**Exercise**
Your answer should consist of each line below that includes the word "label".

[Data items]
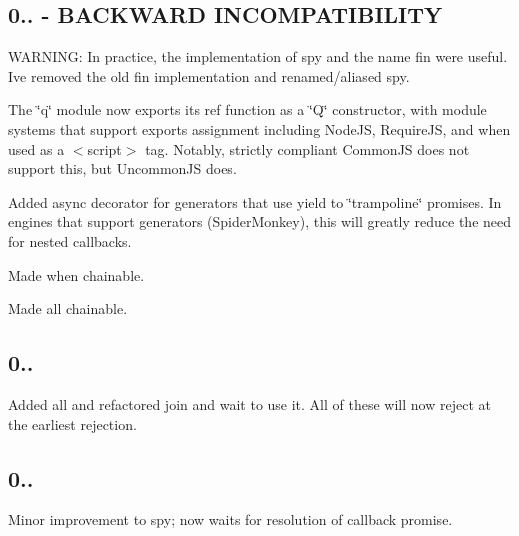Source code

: \subsection*{0.. -\/ B\+A\+C\+K\+W\+A\+RD I\+N\+C\+O\+M\+P\+A\+T\+I\+B\+I\+L\+I\+TY}


\begin{DoxyItemize}
\item W\+A\+R\+N\+I\+NG\+: In practice, the implementation of {\ttfamily spy} and the name {\ttfamily fin} were useful. I\textquotesingle{}ve removed the old {\ttfamily fin} implementation and renamed/aliased {\ttfamily spy}.
\item The \char`\"{}q\char`\"{} module now exports its {\ttfamily ref} function as a \char`\"{}\+Q\char`\"{} constructor, with module systems that support exports assignment including Node\+JS, Require\+JS, and when used as a {\ttfamily $<$script$>$} tag. Notably, strictly compliant Common\+JS does not support this, but Uncommon\+JS does.
\item Added {\ttfamily async} decorator for generators that use yield to \char`\"{}trampoline\char`\"{} promises. In engines that support generators (Spider\+Monkey), this will greatly reduce the need for nested callbacks.
\item Made {\ttfamily when} chainable.
\item Made {\ttfamily all} chainable.
\end{DoxyItemize}

\subsection*{0..}


\begin{DoxyItemize}
\item Added {\ttfamily all} and refactored {\ttfamily join} and {\ttfamily wait} to use it. All of these will now reject at the earliest rejection.
\end{DoxyItemize}

\subsection*{0..}


\begin{DoxyItemize}
\item Minor improvement to {\ttfamily spy}; now waits for resolution of callback promise.
\end{DoxyItemize}

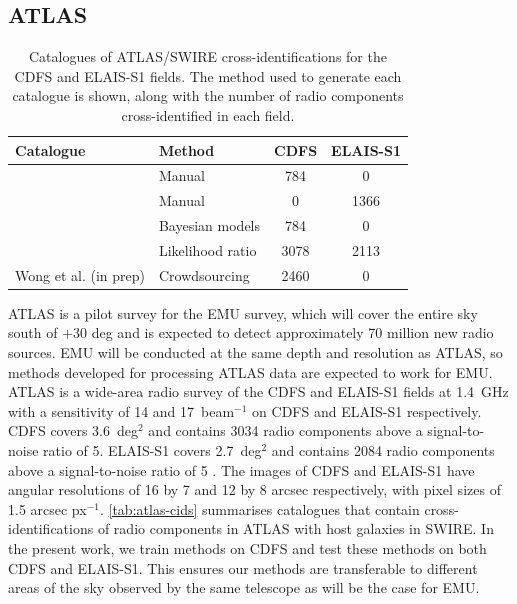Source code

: \documentclass[fleqn,usenatbib,usedcolumn]{mnras}
\newcommand{\jansky}{\text{Jy}}
\begin{document}
  \subsection{ATLAS}\label{sec:atlas}
    \begin{table}
      \caption{Catalogues of ATLAS/SWIRE cross-identifications for the CDFS
        and ELAIS-S1 fields. The method used to generate each catalogue is
        shown, along with the number of radio components cross-identified in each
        field.}
      \label{tab:atlas-cids}
      \begin{tabular}{llcc}
        \hline
        Catalogue & Method & CDFS & ELAIS-S1\\
        \hline
        \citet{norris06} & Manual & 784 & 0\\
        \citet{middelberg08} & Manual & 0 & 1366\\
        \citet{fan15} & Bayesian models & 784 & 0\\
        \citet{weston18lrpy} & Likelihood ratio & 3078 & 2113\\
        Wong et al. (in prep) & Crowdsourcing & 2460 & 0 \\
        \hline
      \end{tabular}
    \end{table}

    ATLAS is a pilot survey for the EMU \citep{norris11} survey, which will
    cover the entire sky south of $+30$ deg and is expected to
    detect approximately 70 million new radio sources. EMU will be conducted
    at the same depth and resolution as ATLAS, so methods developed for
    processing ATLAS data are expected to work for EMU. ATLAS is a wide-area
    radio survey of the CDFS and ELAIS-S1 fields at 1.4~GHz with a sensitivity
    of 14 and \unit{17}{\micro\jansky}~beam$^{-1}$ on CDFS and ELAIS-S1 respectively. CDFS
    covers 3.6~deg$^2$ and contains 3034 radio components above a signal-to-noise ratio of 5.
    ELAIS-S1 covers 2.7~deg$^2$ and contains 2084 radio components above a signal-to-noise ratio of 5 \citep{franzen15}. The images of CDFS and ELAIS-S1 have angular resolutions of 16 by 7 and 12 by 8 arcsec respectively, with pixel sizes of 1.5 arcsec px$^{-1}$. \autoref{tab:atlas-cids} summarises
    catalogues that contain cross-identifications of radio components in ATLAS with host
    galaxies in SWIRE. In the present work, we train methods on CDFS and test these methods on both CDFS and ELAIS-S1.  This ensures our methods are transferable to different areas of the sky observed by the same telescope as will be the case for EMU.
\end{document}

**Answer for this exercise**
  \subsection{ATLAS}\label{sec:atlas}
      \label{tab:atlas-cids}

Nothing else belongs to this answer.